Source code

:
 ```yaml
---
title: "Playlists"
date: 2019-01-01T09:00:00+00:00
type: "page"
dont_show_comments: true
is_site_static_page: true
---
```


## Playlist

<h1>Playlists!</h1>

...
--
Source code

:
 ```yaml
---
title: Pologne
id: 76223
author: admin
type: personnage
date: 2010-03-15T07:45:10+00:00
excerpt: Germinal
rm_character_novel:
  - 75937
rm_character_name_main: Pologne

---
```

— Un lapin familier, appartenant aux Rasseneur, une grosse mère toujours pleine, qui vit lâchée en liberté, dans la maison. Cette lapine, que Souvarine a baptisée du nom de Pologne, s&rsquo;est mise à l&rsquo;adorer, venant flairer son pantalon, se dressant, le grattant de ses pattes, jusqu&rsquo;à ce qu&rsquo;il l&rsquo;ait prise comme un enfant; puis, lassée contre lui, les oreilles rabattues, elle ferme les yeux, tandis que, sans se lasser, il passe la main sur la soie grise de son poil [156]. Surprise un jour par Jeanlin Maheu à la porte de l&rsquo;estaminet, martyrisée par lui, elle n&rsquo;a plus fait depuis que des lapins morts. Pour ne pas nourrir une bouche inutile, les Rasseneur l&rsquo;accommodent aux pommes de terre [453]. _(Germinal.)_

» Work required
Across the listing, how many lines hold "true"? The answer must be the number only.

» Reply
2